Authored by congh on Dec 1 2015, 4:02 PM.

Details

Summary

Previously in the conversion cost table there are no entries for integer-integer conversions on SSE2. This will result in imprecise costs for certain vectorized operations. This patch adds those entries for SSE2. The cost numbers are counted from the result of running llc on the new test case in this patch.

Diff Detail

Repository
rL LLVM

Event Timeline

congh updated this revision to Diff 41572.Dec 1 2015, 4:02 PM
congh retitled this revision from to [X86][SSE] Update the cost table for integer-integer conversions on SSE2..
congh updated this object.
congh added reviewers: hfinkel, RKSimon, davidxl.
congh added a subscriber: llvm-commits.
RKSimon added inline comments.Dec 8 2015, 7:04 AM
lib/Target/X86/X86TargetTransformInfo.cpp
703 ↗(On Diff #41572)

These values don't appear to be correct for SSE41 which has PMOVSX/PMOVZX ops - maybe split off the 128-bit extension ops from AVXConversionTbl into SSE41ConversionTbl ?

congh added inline comments.Dec 8 2015, 10:30 AM
lib/Target/X86/X86TargetTransformInfo.cpp
703 ↗(On Diff #41572)

SSSE3 also provides pshufb from which several operations here can benefit.
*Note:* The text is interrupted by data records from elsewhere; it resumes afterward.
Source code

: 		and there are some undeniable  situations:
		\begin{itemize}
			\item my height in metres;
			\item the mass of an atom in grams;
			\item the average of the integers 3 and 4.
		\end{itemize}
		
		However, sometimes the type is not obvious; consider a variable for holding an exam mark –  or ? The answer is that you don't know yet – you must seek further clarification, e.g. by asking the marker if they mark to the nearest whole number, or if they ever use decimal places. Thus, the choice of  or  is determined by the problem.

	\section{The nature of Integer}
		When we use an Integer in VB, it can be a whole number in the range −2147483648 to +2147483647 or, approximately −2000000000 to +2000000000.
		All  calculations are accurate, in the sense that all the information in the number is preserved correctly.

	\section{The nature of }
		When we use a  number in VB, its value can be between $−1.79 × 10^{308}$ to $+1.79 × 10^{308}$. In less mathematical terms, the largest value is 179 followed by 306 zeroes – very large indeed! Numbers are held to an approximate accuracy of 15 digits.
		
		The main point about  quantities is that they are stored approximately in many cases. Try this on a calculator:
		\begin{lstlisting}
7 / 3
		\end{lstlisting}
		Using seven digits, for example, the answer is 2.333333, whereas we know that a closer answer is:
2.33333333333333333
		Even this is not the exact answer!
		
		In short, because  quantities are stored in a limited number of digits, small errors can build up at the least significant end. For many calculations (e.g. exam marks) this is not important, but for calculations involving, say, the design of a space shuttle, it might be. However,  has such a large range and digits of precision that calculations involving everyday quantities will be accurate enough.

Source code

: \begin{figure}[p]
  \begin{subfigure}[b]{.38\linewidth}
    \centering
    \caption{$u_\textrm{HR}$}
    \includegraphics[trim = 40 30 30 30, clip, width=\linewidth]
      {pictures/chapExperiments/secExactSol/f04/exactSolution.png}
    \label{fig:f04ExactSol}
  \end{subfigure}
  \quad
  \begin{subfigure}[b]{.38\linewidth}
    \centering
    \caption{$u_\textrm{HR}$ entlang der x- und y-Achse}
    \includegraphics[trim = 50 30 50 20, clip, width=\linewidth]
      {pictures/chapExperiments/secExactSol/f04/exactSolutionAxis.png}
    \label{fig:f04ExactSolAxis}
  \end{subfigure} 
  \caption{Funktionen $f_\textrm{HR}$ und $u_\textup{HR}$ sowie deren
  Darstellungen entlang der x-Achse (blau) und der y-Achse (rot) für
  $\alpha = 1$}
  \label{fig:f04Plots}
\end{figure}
So you suggestion adding more tables for SSSE3/SSE4.1?

RKSimon added inline comments.Dec 9 2015, 6:48 AM
lib/Target/X86/X86TargetTransformInfo.cpp
703 ↗(On Diff #41572)

You may not need SSSE3 (often PSHUFB is as costly as fixed shuffles on older hardware - it just reduces register use) but splitting the extensions from AVX into SSE41 needs to be done.

724 ↗(On Diff #41572)

I haven't checked this very thoroughly but you might need to improve non-simple type handling here, especially for extensions?

congh added inline comments.Dec 9 2015, 5:19 PM
lib/Target/X86/X86TargetTransformInfo.cpp
703 ↗(On Diff #41572)

I agree. SSE41 really provides several instructions that can greatly reduce those costs. I have added a table for SSE41 and also updated the test case. PTAL.

724 ↗(On Diff #41572)

This patch is actually adding cost entries for non-simple types. I added another query on the table below for non-simple types except this one. Those entries of float/int conversions also need to be updated for non-simple types and I will do it later. To prevent vector-size/types combination explosion, I think we probably need to redesign the cost table.

congh updated this revision to Diff 42362.Dec 9 2015, 5:19 PM

Update the patch by adding a cost table for SSE4.1. The test case is also updated accordingly.

RKSimon accepted this revision.Dec 10 2015, 6:50 AM
RKSimon edited edge metadata.

LGTM - if possible please add a FIXME comment describing the future work necessary to improve the handling of simple + non-simple types.

This revision is now accepted and ready to land.Dec 10 2015, 6:50 AM
This revision was automatically updated to reflect the committed changes.